(Data records)
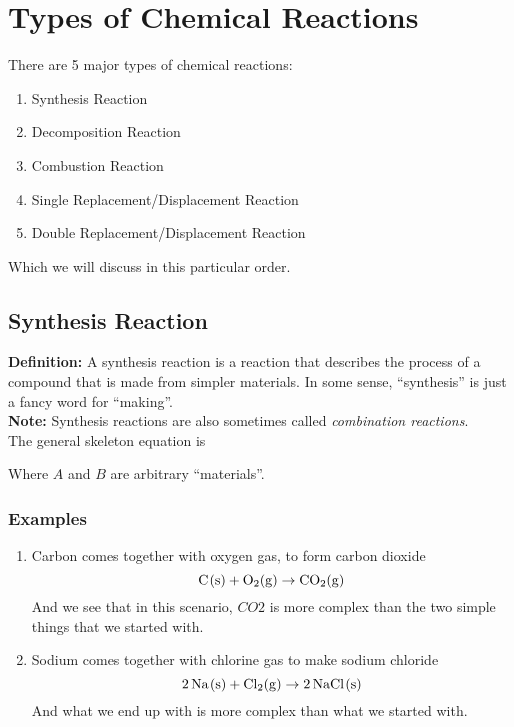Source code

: \documentclass[12pt]{report}
\begin{document}
\newpage 
\section{Types of Chemical Reactions}
There are 5 major types of chemical reactions: 
\begin{enumerate}
    \setlength\itemsep{0.75em}
    \item{Synthesis Reaction}
    \item{Decomposition Reaction} 
    \item{Combustion Reaction} 
    \item{Single Replacement/Displacement Reaction} 
    \item{Double Replacement/Displacement Reaction} 
\end{enumerate}
Which we will discuss in this particular order. 

\subsection{Synthesis Reaction}
\textbf{Definition:}  A synthesis reaction is a reaction  that describes the process of a compound that is made from simpler materials. In some sense, ``synthesis'' is just a fancy word for ``making''.\\ 

\textbf{Note:} Synthesis reactions are also sometimes called \textit{combination reactions}.\\

The general skeleton equation is 
\begin{center}
\end{center}

Where $A$ and $B$ are arbitrary ``materials''.\\

\subsubsection{Examples}
\begin{enumerate}
\setlength\itemsep{0.5em}
    \item{Carbon comes together with oxygen gas, to form carbon dioxide
            \[
                \ce{C(s)}+ \ce{O2(g)}\to \ce{CO2(g)}
            \]
        And we see that in this scenario, $ CO2$ is more complex than the two simple things that we started with.  
        }
    \item{Sodium comes together with chlorine gas to make sodium chloride 
            \[
                \ce{2Na(s)}+ \ce{Cl2(g)}\to \ce{2NaCl(s)}
            \]
        And what we end up with is more complex than what we started with.\\
        }
    
\end{enumerate}
\end{document}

### EXERCISE DESCRIPTION
Transcribe all the data word for word; the images stay out.

### TASK ANSWER
Source code

: \documentclass[12pt]{report}
\begin{document}
\newpage 
\section{Types of Chemical Reactions}
There are 5 major types of chemical reactions: 
\begin{enumerate}
    \setlength\itemsep{0.75em}
    \item{Synthesis Reaction}
    \item{Decomposition Reaction} 
    \item{Combustion Reaction} 
    \item{Single Replacement/Displacement Reaction} 
    \item{Double Replacement/Displacement Reaction} 
\end{enumerate}
Which we will discuss in this particular order. 

\subsection{Synthesis Reaction}
\textbf{Definition:}  A synthesis reaction is a reaction  that describes the process of a compound that is made from simpler materials. In some sense, ``synthesis'' is just a fancy word for ``making''.\\ 

\textbf{Note:} Synthesis reactions are also sometimes called \textit{combination reactions}.\\

The general skeleton equation is 
\begin{center}
\end{center}

Where $A$ and $B$ are arbitrary ``materials''.\\

\subsubsection{Examples}
\begin{enumerate}
\setlength\itemsep{0.5em}
    \item{Carbon comes together with oxygen gas, to form carbon dioxide
            \[
                \ce{C(s)}+ \ce{O2(g)}\to \ce{CO2(g)}
            \]
        And we see that in this scenario, $ CO2$ is more complex than the two simple things that we started with.  
        }
    \item{Sodium comes together with chlorine gas to make sodium chloride 
            \[
                \ce{2Na(s)}+ \ce{Cl2(g)}\to \ce{2NaCl(s)}
            \]
        And what we end up with is more complex than what we started with.\\
        }
    
\end{enumerate}
\end{document}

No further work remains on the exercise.